* EXERCISE: Establish how many lines below contain the string "null". Respond with that number alone.

* DATA SUPPLIED:
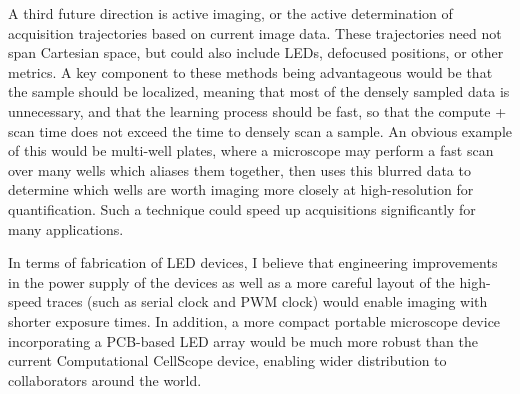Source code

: A third future direction is active imaging, or the active determination of acquisition trajectories based on current image data. These trajectories need not span Cartesian space, but could also include LEDs, defocused positions, or other metrics. A key component to these methods being advantageous would be that the sample should be localized, meaning that most of the densely sampled data is unnecessary, and that the learning process should be fast, so that the compute + scan time does not exceed the time to densely scan a sample. An obvious example of this would be multi-well plates, where a microscope may perform a fast scan over many wells which aliases them together, then uses this blurred data to determine which wells are worth imaging more closely at high-resolution for quantification. Such a technique could speed up acquisitions significantly for many applications.

In terms of fabrication of LED devices, I believe that engineering improvements in the power supply of the devices as well as a more careful layout of the high-speed traces (such as serial clock and PWM clock) would enable imaging with shorter exposure times. In addition, a more compact portable microscope device incorporating a PCB-based LED array would be much more robust than the current Computational CellScope device, enabling wider distribution to collaborators around the world.
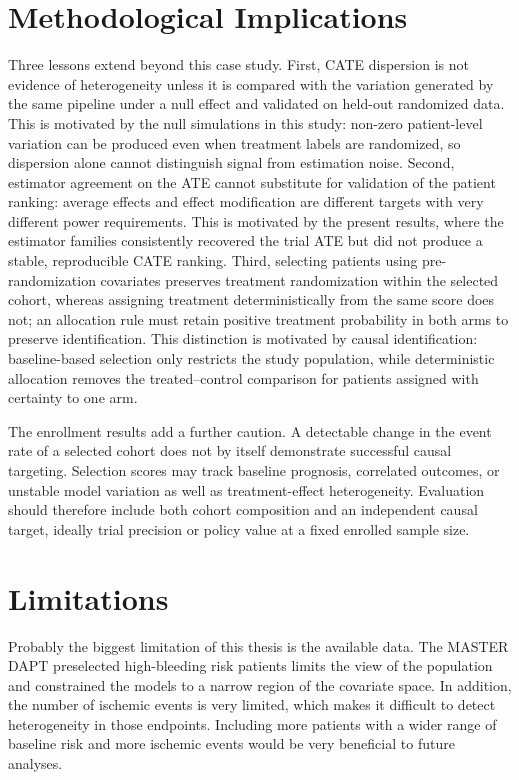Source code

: \section{Methodological Implications}

Three lessons extend beyond this case study. First, CATE dispersion is not evidence of
heterogeneity unless it is compared with the variation generated by the same pipeline
under a null effect and validated on held-out randomized data. This is motivated by the
null simulations in this study: non-zero patient-level variation can be produced even
when treatment labels are randomized, so dispersion alone cannot distinguish signal
from estimation noise. Second, estimator agreement on the ATE cannot substitute for
validation of the patient ranking: average effects and effect modification are different
targets with very different power requirements. This is motivated by the present
results, where the estimator families consistently recovered the trial ATE but did not
produce a stable, reproducible CATE ranking. Third, selecting patients using
pre-randomization covariates preserves treatment randomization within the selected
cohort, whereas assigning treatment deterministically from the same score does not; an
allocation rule must retain positive treatment probability in both arms to preserve
identification. This distinction is motivated by causal identification: baseline-based
selection only restricts the study population, while deterministic allocation removes
the treated--control comparison for patients assigned with certainty to one arm.

\vspace{10pt}

The enrollment results add a further caution. A detectable change in the event rate of a
selected cohort does not by itself demonstrate successful causal targeting. Selection
scores may track baseline prognosis, correlated outcomes, or unstable model variation as
well as treatment-effect heterogeneity. Evaluation should therefore include both cohort
composition and an independent causal target, ideally trial precision or policy value at
a fixed enrolled sample size.

\section{Limitations}

Probably the biggest limitation of this thesis is the available data. The MASTER DAPT 
preselected high-bleeding risk patients limits the view of the population and constrained 
the models to a narrow region of the covariate space. In addition, the number of ischemic 
events is very limited, which makes it difficult to detect heterogeneity in those endpoints.
Including more patients with a wider range of baseline risk and more ischemic events would be
very beneficial to future analyses.

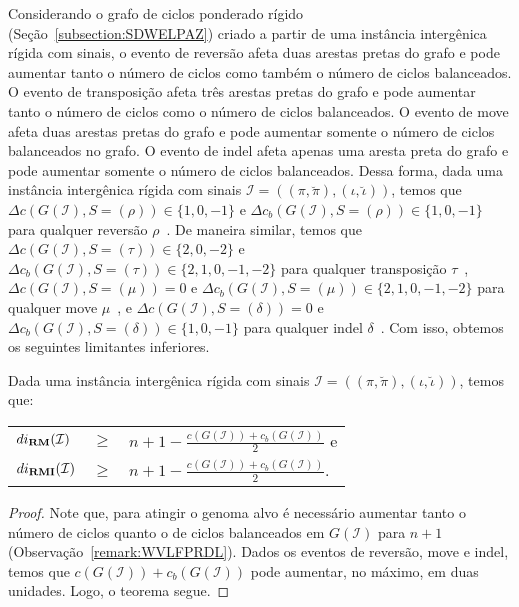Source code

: Considerando o grafo de ciclos ponderado rígido (Seção~\ref{subsection:SDWELPAZ}) criado a partir de uma instância intergênica rígida com sinais, o evento de reversão afeta duas arestas pretas do grafo e pode aumentar tanto o número de ciclos como também o número de ciclos balanceados. O evento de transposição afeta três arestas pretas do grafo e pode aumentar tanto o número de ciclos como o número de ciclos balanceados. O evento de move afeta duas arestas pretas do grafo e pode aumentar somente o número de ciclos balanceados no grafo. O evento de indel afeta apenas uma aresta preta do grafo e pode aumentar somente o número de ciclos balanceados. Dessa forma, dada uma instância intergênica rígida com sinais $\mathcal{I} = ((\pi,\breve\pi),(\iota,\breve\iota))$, temos que $\Delta c(G(\mathcal{I}), S=(\rho)) \in \{1,0,-1\}$ e $\Delta c_b(G(\mathcal{I}), S=(\rho)) \in \{1,0,-1\}$ para qualquer reversão $\rho$~\cite{1996-bafna-pevzner,2021b-oliveira-etal}. De maneira similar, temos que $\Delta c(G(\mathcal{I}), S=(\tau)) \in \{2,0,-2\}$ e $\Delta c_b(G(\mathcal{I}), S=(\tau)) \in \{2,1,0,{-1},{-2}\}$ para qualquer transposição $\tau$~\cite{1998-bafna-pevzner,2021a-oliveira-etal}, $\Delta c(G(\mathcal{I}), S=(\mu)) = 0$ e $\Delta c_b(G(\mathcal{I}), S=(\mu)) \in \{2,1,0,{-1},{-2}\}$ para qualquer move $\mu$~\cite{2021a-oliveira-etal}, e $\Delta c(G(\mathcal{I}), S=(\delta)) = 0$ e $\Delta c_b(G(\mathcal{I}), S=(\delta)) \in \{1,0,{-1}\}$ para qualquer indel $\delta$~\cite{2021b-oliveira-etal}. Com isso, obtemos os seguintes limitantes inferiores.

\begin{theorem}\label{theorem:OCNPWYNL}
Dada uma instância intergênica rígida com sinais $\mathcal{I} = ((\pi,\breve\pi),(\iota,\breve\iota))$, temos que:

\begin{tabular}{lll}
  $di_{\textbf{RM}}(\mathcal{I})$       & $ \ge $ & ${n + 1} - \frac{c(G(\mathcal{I})) + c_b(G(\mathcal{I}))}{2}$ e \\
  $di_{\textbf{RMI}}(\mathcal{I})$    & $ \ge $ & ${n + 1} - \frac{c(G(\mathcal{I})) + c_b(G(\mathcal{I}))}{2}$.    \\
\end{tabular}
\end{theorem}
\begin{proof}
Note que, para atingir o genoma alvo é necessário aumentar tanto o número de ciclos quanto o de ciclos balanceados em $G(\mathcal{I})$ para $n+1$ (Observação~\ref{remark:WVLFPRDL}). Dados os eventos de reversão, move e indel, temos que $c(G(\mathcal{I})) + c_b(G(\mathcal{I}))$ pode aumentar, no máximo, em duas unidades. Logo, o teorema segue.
\end{proof}

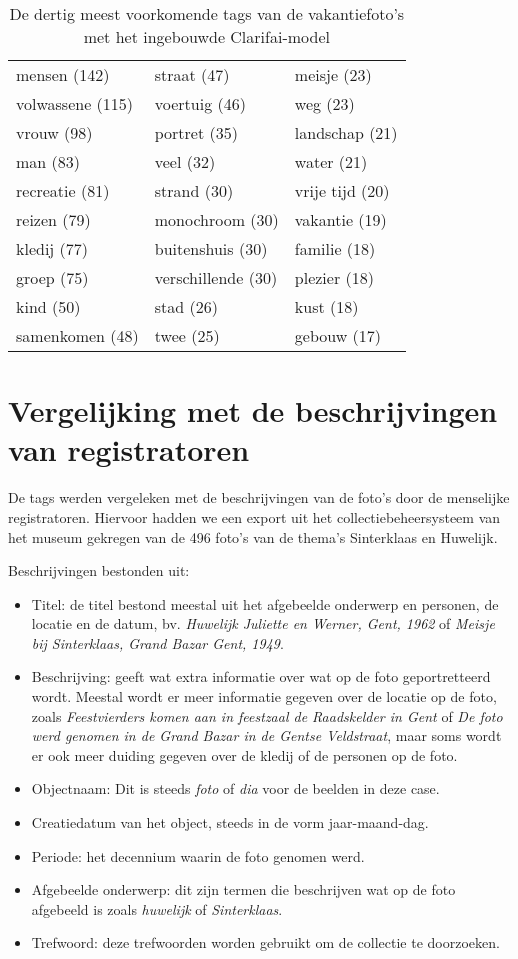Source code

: \begin{table}
	\centering
	\begin{tabular}{*{3}{l}}
		mensen (142) & straat (47) & meisje (23) \\
		volwassene (115) & voertuig (46) & weg (23) \\
		vrouw (98) & portret (35) & landschap (21) \\
		man (83) & veel (32) & water (21) \\
		recreatie (81) & strand (30) & vrije tijd (20) \\
		reizen (79) & monochroom (30) & vakantie (19) \\
		kledij (77) & buitenshuis (30) & familie (18) \\
		groep (75) & verschillende (30) & plezier (18) \\
		kind (50) & stad (26) & kust (18) \\
		samenkomen (48) & twee (25) & gebouw (17) \\
	\end{tabular}
	\caption{De dertig meest voorkomende tags van de vakantiefoto's met het ingebouwde Clarifai-model}
	\label{tab:30-termen-vakantie}
\end{table}

\section{Vergelijking met de beschrijvingen van registratoren}

De tags werden vergeleken met de beschrijvingen van de foto's door de menselijke registratoren. Hiervoor hadden we een export uit het collectiebeheersysteem van het museum gekregen van de 496 foto's van de thema's Sinterklaas en Huwelijk. 

Beschrijvingen bestonden uit:
\begin{itemize}
	\item Titel: de titel bestond meestal uit het afgebeelde onderwerp en personen, de locatie en de datum, bv. \textit{Huwelijk Juliette en Werner, Gent, 1962} of \textit{Meisje bij Sinterklaas, Grand Bazar Gent, 1949}.
	\item Beschrijving: geeft wat extra informatie over wat op de foto geportretteerd wordt.  Meestal wordt er meer informatie gegeven over de locatie op de foto, zoals \textit{Feestvierders komen aan in feestzaal de Raadskelder in Gent} of \textit{De foto werd genomen in de Grand Bazar in de Gentse Veldstraat}, maar soms wordt er ook meer duiding gegeven over de kledij of de personen op de foto.
	\item Objectnaam: Dit is steeds \textit{foto} of \textit{dia} voor de beelden in deze case.
	\item Creatiedatum van het object, steeds in de vorm jaar-maand-dag.
	\item Periode: het decennium waarin de foto genomen werd.
	\item Afgebeelde onderwerp: dit zijn termen die beschrijven wat op de foto afgebeeld is zoals \textit{huwelijk} of \textit{Sinterklaas}.
	\item Trefwoord: deze trefwoorden worden gebruikt om de collectie te doorzoeken. 
\end{itemize}

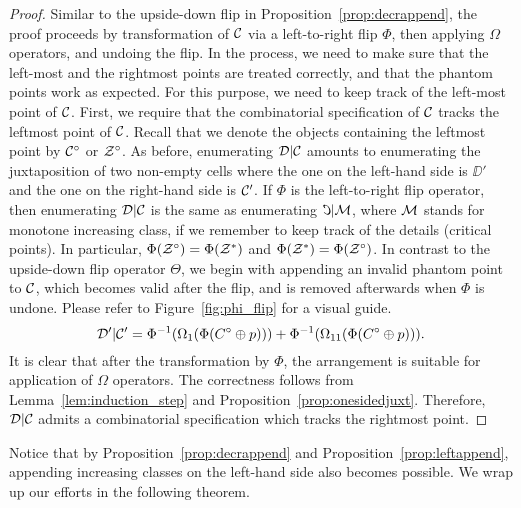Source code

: \documentclass[12pt, a4paper, twoside]{report}
\begin{document}
\begin{proof}
Similar to the upside-down flip in Proposition~\ref{prop:decrappend}, the proof proceeds by transformation of $\mathcal{C}$ via a left-to-right flip $\Phi$, then applying $\Omega$ operators, and undoing the flip. In the process, we need to make sure that the left-most and the rightmost points are treated correctly, and that the phantom points work as expected. For this purpose, we need to keep track of the left-most point of $\mathcal{C}$. First, we require that the combinatorial specification of $\mathcal{C}$ tracks the leftmost point of $\mathcal{C}$. Recall that we denote the objects containing the leftmost point by $\mathcal{C}^\circ$ or $\mathcal{Z}^\circ$. As before, enumerating $\mathcal{D}|\mathcal{C}$ amounts to enumerating the juxtaposition of two non-empty cells where the one on the left-hand side is $\DD'$ and the one on the right-hand side is $\mathcal{C}'$. If $\Phi$ is the left-to-right flip operator, then enumerating $\mathcal{D}|\mathcal{C}$ is the same as enumerating $\reflectbox{\C}|\M$, where $\mathcal{M}$ stands for monotone increasing class, if we remember to keep track of the details (critical points). In particular, $\Phi(\mathcal{Z}^\circ) = \Phi(\mathcal{Z}^*)$ and $\Phi(\mathcal{Z}^*) = \Phi(\mathcal{Z}^\circ)$. In contrast to the upside-down flip operator $\Theta$, we begin with appending an invalid phantom point to $\mathcal{C}$, which becomes valid after the flip, and is removed afterwards when $\Phi$ is undone. Please refer to Figure~\ref{fig:phi_flip} for a visual guide. 
$$\mathcal{D}'|\mathcal{C}' = \Phi^{-1}(\Omega_1(\Phi(C^\circ\oplus p))) + \Phi^{-1}(\Omega_{11}(\Phi(C^\circ\oplus p))).$$
It is clear that after the transformation by $\Phi$, the arrangement is suitable for application of $\Omega$ operators. The correctness follows from Lemma~\ref{lem:induction_step} and Proposition~\ref{prop:onesidedjuxt}. Therefore, $\mathcal{D}|\mathcal{C}$ admits a combinatorial specification which tracks the rightmost point.
\end{proof}
Notice that by Proposition~\ref{prop:decrappend} and Proposition~\ref{prop:leftappend}, appending increasing classes on the left-hand side also becomes possible. We wrap up our efforts in the following theorem.
\end{document}
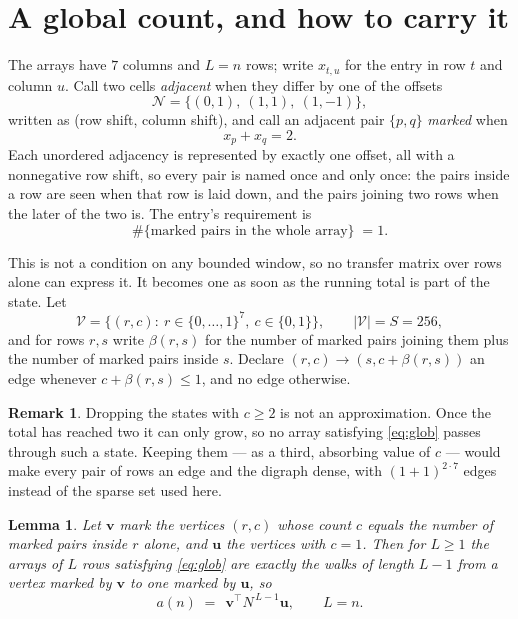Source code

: \documentclass[11pt,a4paper]{article}
\theoremstyle{plain}
\newtheorem{lemma}[theorem]{Lemma}
\theoremstyle{definition}
\newtheorem{remark}[theorem]{Remark}
\begin{document}
\section{A global count, and how to carry it}

The arrays have $7$ columns and $L=n$ rows; write $x_{t,u}$ for the entry in
row $t$ and column $u$. Call two cells \emph{adjacent} when they differ by one of the
offsets
\[
\mathcal N=\{(0,1),\ (1,1),\ (1,-1)\},
\]
written as (row shift, column shift), and call an adjacent pair $\{p,q\}$
\emph{marked} when
\[
x_{p}+x_{q}=2 .
\]
Each unordered adjacency is represented by exactly one offset, all with a nonnegative row
shift, so every pair is named once and only once: the pairs inside a row are seen when
that row is laid down, and the pairs joining two rows when the later of the two is. The
entry's requirement is
\begin{equation}\label{eq:glob}
\#\{\text{marked pairs in the whole array}\}\;=1.
\end{equation}

This is not a condition on any bounded window, so no transfer matrix over rows alone can
express it. It becomes one as soon as the running total is part of the state. Let
\[
\mathcal V=\bigl\{(r,c):\ r\in\{0,\dots,1\}^{7},\ c\in\{0,1\}\bigr\},
\qquad |\mathcal V|=S=256,
\]
and for rows $r,s$ write $\beta(r,s)$ for the number of marked pairs joining them plus the
number of marked pairs inside $s$. Declare $(r,c)\to(s,c+\beta(r,s))$ an edge whenever
$c+\beta(r,s)\le1$, and no edge otherwise.

\begin{remark}
Dropping the states with $c\ge2$ is not an approximation. Once the total has reached two it
can only grow, so no array satisfying \eqref{eq:glob} passes through such a state. Keeping
them --- as a third, absorbing value of $c$ --- would make every pair of rows an edge and
the digraph dense, with $(1+1)^{2\cdot7}$ edges instead of the sparse set used here.
\end{remark}

\begin{lemma}\label{lem:walk}
Let $\mathbf{v}$ mark the vertices $(r,c)$ whose count $c$ equals the number of marked pairs
inside $r$ alone, and $\mathbf{u}$ the vertices with $c=1$. Then for $L\ge1$ the arrays
of $L$ rows satisfying \eqref{eq:glob} are exactly the walks of length $L-1$ from a
vertex marked by $\mathbf{v}$ to one marked by $\mathbf{u}$, so
\[
a(n)\;=\;\,\mathbf{v}^{\!\top}N^{\,L-1}\mathbf{u},\qquad L=n .
\]
\end{lemma}
\end{document}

* SOLUTION TO THIS EXERCISE: 2